▸ What to do: Once the line with "## 🌱 What’s Next?" is found in the entries below, repeat it and each following line exactly, up to and including the line with "OTT 기반 리뷰영상 제공/추천 서비스". Add no other lines.
┌─ Study material
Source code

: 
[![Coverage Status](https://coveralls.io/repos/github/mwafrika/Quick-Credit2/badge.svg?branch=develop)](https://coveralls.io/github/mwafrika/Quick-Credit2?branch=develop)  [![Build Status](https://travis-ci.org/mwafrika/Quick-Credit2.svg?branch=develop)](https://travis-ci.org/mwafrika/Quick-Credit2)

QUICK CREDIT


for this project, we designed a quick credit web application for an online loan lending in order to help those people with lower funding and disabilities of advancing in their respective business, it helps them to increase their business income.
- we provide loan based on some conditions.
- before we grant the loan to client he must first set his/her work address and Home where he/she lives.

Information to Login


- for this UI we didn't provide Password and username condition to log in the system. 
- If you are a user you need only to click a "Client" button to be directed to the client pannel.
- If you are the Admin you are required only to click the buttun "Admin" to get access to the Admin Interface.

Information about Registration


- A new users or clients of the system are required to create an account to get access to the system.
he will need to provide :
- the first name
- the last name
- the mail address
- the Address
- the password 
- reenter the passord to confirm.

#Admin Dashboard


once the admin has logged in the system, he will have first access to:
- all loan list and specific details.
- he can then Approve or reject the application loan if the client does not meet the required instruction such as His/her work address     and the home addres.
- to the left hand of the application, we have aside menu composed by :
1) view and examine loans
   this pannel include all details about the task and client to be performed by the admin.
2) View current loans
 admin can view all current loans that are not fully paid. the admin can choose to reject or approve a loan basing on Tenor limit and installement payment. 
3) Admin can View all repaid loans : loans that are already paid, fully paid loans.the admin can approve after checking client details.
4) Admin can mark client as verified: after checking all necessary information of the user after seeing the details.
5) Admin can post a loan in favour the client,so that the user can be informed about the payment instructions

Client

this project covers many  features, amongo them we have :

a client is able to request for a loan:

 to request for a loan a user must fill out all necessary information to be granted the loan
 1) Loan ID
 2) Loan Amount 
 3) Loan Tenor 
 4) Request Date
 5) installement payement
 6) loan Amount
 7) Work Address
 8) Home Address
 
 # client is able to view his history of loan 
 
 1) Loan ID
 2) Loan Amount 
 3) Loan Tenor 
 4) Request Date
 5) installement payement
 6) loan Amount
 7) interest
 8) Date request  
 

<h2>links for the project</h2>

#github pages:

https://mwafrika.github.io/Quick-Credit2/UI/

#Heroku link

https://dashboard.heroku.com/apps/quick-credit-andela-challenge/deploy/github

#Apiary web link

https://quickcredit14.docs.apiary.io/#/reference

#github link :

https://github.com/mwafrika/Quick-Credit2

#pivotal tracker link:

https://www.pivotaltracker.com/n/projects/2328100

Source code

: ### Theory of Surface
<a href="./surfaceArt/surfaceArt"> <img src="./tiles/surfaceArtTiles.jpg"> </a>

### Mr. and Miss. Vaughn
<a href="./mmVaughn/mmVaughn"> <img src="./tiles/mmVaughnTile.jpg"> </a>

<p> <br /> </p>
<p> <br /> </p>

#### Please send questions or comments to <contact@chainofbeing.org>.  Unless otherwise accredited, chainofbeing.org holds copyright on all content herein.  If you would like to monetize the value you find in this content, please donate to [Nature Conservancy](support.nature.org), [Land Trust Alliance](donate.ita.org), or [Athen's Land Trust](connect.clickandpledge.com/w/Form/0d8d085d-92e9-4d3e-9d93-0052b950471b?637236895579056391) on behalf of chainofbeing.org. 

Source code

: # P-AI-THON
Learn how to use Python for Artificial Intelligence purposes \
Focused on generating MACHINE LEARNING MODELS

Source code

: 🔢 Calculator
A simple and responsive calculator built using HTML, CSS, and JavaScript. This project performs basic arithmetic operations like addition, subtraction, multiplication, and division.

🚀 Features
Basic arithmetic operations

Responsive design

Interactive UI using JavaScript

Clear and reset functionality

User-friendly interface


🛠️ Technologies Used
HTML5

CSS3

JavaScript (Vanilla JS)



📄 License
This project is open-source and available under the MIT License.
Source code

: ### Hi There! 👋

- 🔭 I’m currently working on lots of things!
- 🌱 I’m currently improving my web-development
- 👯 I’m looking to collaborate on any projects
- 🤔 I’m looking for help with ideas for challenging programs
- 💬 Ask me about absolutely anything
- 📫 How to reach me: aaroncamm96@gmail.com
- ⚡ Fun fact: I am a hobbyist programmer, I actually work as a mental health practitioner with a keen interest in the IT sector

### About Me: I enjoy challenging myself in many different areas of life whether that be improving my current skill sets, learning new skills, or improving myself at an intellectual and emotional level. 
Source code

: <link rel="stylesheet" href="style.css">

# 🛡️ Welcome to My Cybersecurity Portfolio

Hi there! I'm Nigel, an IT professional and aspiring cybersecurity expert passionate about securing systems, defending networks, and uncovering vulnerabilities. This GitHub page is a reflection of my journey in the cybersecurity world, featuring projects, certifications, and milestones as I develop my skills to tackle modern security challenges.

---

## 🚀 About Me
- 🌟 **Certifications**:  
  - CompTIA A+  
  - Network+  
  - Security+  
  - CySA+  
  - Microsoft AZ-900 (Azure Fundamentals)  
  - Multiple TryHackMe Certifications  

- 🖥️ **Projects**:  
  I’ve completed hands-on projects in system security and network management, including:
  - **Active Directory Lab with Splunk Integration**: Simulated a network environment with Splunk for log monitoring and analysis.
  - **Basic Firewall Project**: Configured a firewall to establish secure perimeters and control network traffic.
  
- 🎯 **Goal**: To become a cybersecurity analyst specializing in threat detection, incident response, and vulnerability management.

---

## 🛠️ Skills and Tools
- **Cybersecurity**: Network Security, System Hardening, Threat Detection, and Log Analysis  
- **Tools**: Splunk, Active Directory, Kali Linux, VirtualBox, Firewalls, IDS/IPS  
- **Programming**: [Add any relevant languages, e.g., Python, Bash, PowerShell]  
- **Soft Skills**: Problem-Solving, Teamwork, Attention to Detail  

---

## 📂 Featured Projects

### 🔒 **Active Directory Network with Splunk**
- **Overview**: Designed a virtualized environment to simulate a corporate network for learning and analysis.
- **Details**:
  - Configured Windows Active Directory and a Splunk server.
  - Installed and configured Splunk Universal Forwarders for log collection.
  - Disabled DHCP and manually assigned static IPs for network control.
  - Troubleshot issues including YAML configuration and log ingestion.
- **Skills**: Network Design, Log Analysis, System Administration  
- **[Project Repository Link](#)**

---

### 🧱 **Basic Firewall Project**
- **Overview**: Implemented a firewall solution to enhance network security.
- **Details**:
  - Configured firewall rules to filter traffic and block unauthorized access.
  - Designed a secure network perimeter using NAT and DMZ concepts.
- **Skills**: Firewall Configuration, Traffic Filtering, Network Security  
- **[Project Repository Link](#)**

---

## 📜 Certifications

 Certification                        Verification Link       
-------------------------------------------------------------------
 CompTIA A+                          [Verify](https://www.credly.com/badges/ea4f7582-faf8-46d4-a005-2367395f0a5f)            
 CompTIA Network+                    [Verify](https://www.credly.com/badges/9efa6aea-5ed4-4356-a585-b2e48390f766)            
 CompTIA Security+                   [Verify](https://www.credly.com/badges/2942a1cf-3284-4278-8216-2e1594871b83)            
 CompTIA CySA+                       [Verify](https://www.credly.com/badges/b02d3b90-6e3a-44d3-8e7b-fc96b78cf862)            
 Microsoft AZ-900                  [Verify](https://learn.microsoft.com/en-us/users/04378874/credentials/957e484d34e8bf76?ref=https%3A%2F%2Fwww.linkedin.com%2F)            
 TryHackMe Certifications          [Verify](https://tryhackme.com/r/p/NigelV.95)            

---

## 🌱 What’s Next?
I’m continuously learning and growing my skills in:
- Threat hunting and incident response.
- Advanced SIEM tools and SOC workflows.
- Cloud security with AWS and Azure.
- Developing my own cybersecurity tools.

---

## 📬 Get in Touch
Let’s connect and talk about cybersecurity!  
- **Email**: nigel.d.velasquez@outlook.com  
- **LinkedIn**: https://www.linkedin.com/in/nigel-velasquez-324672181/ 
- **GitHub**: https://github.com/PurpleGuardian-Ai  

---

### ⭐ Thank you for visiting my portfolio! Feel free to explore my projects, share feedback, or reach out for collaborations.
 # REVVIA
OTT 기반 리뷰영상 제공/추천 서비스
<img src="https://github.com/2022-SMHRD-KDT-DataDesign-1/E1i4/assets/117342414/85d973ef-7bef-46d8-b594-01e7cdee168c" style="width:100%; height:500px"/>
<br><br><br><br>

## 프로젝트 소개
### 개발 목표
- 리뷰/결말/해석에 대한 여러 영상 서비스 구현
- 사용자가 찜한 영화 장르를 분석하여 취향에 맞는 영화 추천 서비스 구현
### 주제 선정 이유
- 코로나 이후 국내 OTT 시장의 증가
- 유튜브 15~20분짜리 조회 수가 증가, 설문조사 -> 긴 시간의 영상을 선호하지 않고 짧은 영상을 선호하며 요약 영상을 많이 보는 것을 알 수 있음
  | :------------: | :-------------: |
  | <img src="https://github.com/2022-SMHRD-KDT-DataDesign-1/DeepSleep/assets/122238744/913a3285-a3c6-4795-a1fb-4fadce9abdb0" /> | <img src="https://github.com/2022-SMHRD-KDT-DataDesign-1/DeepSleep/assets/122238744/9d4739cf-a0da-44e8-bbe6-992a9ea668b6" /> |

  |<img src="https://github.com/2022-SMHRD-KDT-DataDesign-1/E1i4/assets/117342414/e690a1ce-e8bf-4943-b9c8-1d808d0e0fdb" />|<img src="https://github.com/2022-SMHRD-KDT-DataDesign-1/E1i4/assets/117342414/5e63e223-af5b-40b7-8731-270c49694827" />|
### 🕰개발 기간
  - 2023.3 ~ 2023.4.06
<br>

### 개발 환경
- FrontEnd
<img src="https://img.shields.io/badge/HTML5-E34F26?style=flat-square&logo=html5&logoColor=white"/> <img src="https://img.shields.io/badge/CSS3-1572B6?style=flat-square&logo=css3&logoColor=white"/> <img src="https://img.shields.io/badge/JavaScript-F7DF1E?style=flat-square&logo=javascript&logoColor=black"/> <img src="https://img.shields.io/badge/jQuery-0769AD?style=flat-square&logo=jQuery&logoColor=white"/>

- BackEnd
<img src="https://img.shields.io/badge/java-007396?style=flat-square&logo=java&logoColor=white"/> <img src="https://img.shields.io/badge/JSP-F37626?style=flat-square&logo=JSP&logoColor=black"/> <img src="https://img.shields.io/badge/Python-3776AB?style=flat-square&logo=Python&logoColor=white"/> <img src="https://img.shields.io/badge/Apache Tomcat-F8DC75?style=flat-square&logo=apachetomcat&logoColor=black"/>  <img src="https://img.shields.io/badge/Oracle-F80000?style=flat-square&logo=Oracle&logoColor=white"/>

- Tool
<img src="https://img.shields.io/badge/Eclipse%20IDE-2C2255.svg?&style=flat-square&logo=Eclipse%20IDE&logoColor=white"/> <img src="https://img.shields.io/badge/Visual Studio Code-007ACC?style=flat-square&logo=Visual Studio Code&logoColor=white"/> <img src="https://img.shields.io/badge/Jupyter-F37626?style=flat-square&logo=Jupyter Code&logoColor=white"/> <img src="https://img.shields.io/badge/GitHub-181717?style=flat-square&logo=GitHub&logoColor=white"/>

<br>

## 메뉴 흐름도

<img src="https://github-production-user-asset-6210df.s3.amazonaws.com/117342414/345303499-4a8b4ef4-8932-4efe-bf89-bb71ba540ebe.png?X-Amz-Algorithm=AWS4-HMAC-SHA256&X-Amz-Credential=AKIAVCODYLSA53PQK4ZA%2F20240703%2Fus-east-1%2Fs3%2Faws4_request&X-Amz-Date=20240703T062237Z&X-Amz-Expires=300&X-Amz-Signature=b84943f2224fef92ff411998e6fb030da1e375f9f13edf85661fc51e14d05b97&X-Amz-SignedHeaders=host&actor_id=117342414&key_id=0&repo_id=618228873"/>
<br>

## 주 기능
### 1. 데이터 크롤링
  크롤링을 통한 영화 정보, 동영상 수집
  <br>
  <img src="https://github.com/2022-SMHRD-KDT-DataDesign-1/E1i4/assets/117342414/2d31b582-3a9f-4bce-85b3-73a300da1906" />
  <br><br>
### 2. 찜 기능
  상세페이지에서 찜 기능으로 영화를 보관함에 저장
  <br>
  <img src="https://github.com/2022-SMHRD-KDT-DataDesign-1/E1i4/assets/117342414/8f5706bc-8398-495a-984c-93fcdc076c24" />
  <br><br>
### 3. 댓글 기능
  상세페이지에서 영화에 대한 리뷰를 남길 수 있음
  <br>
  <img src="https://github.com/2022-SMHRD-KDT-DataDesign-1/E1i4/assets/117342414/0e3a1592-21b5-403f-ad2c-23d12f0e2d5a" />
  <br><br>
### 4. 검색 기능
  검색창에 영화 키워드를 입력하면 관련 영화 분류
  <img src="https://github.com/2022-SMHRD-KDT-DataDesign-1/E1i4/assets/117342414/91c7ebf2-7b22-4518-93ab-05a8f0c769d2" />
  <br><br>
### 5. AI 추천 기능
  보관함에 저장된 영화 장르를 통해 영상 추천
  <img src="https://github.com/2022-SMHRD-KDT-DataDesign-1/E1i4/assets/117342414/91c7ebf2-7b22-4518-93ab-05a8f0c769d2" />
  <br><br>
└─
▸ Solution to this exercise:
## 🌱 What’s Next?
I’m continuously learning and growing my skills in:
- Threat hunting and incident response.
- Advanced SIEM tools and SOC workflows.
- Cloud security with AWS and Azure.
- Developing my own cybersecurity tools.

---

## 📬 Get in Touch
Let’s connect and talk about cybersecurity!  
- **Email**: nigel.d.velasquez@outlook.com  
- **LinkedIn**: https://www.linkedin.com/in/nigel-velasquez-324672181/ 
- **GitHub**: https://github.com/PurpleGuardian-Ai  

---

### ⭐ Thank you for visiting my portfolio! Feel free to explore my projects, share feedback, or reach out for collaborations.
 # REVVIA
OTT 기반 리뷰영상 제공/추천 서비스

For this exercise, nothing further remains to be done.